BRIEF
A verbatim copy of the data is wanted, minus any picture in it.

RECORD SET
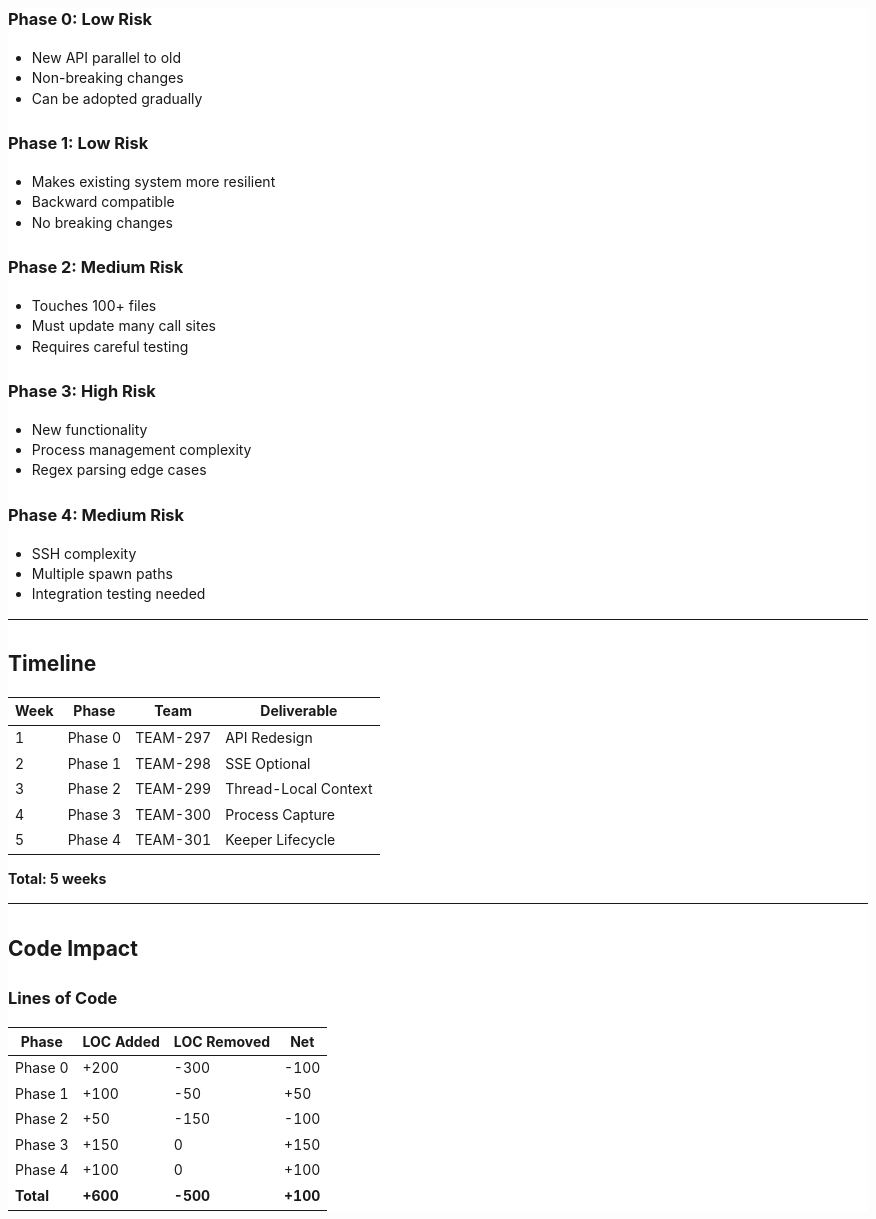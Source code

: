 ### Phase 0: Low Risk
- New API parallel to old
- Non-breaking changes
- Can be adopted gradually

### Phase 1: Low Risk
- Makes existing system more resilient
- Backward compatible
- No breaking changes

### Phase 2: Medium Risk
- Touches 100+ files
- Must update many call sites
- Requires careful testing

### Phase 3: High Risk
- New functionality
- Process management complexity
- Regex parsing edge cases

### Phase 4: Medium Risk
- SSH complexity
- Multiple spawn paths
- Integration testing needed

---

## Timeline

| Week | Phase | Team | Deliverable |
|------|-------|------|-------------|
| 1 | Phase 0 | TEAM-297 | API Redesign |
| 2 | Phase 1 | TEAM-298 | SSE Optional |
| 3 | Phase 2 | TEAM-299 | Thread-Local Context |
| 4 | Phase 3 | TEAM-300 | Process Capture |
| 5 | Phase 4 | TEAM-301 | Keeper Lifecycle |

**Total: 5 weeks**

---

## Code Impact

### Lines of Code

| Phase | LOC Added | LOC Removed | Net |
|-------|-----------|-------------|-----|
| Phase 0 | +200 | -300 | -100 |
| Phase 1 | +100 | -50 | +50 |
| Phase 2 | +50 | -150 | -100 |
| Phase 3 | +150 | 0 | +150 |
| Phase 4 | +100 | 0 | +100 |
| **Total** | **+600** | **-500** | **+100** |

RESPONSE
Source code

: ### Phase 0: Low Risk
- New API parallel to old
- Non-breaking changes
- Can be adopted gradually

### Phase 1: Low Risk
- Makes existing system more resilient
- Backward compatible
- No breaking changes

### Phase 2: Medium Risk
- Touches 100+ files
- Must update many call sites
- Requires careful testing

### Phase 3: High Risk
- New functionality
- Process management complexity
- Regex parsing edge cases

### Phase 4: Medium Risk
- SSH complexity
- Multiple spawn paths
- Integration testing needed

---

## Timeline

| Week | Phase | Team | Deliverable |
|------|-------|------|-------------|
| 1 | Phase 0 | TEAM-297 | API Redesign |
| 2 | Phase 1 | TEAM-298 | SSE Optional |
| 3 | Phase 2 | TEAM-299 | Thread-Local Context |
| 4 | Phase 3 | TEAM-300 | Process Capture |
| 5 | Phase 4 | TEAM-301 | Keeper Lifecycle |

**Total: 5 weeks**

---

## Code Impact

### Lines of Code

| Phase | LOC Added | LOC Removed | Net |
|-------|-----------|-------------|-----|
| Phase 0 | +200 | -300 | -100 |
| Phase 1 | +100 | -50 | +50 |
| Phase 2 | +50 | -150 | -100 |
| Phase 3 | +150 | 0 | +150 |
| Phase 4 | +100 | 0 | +100 |
| **Total** | **+600** | **-500** | **+100** |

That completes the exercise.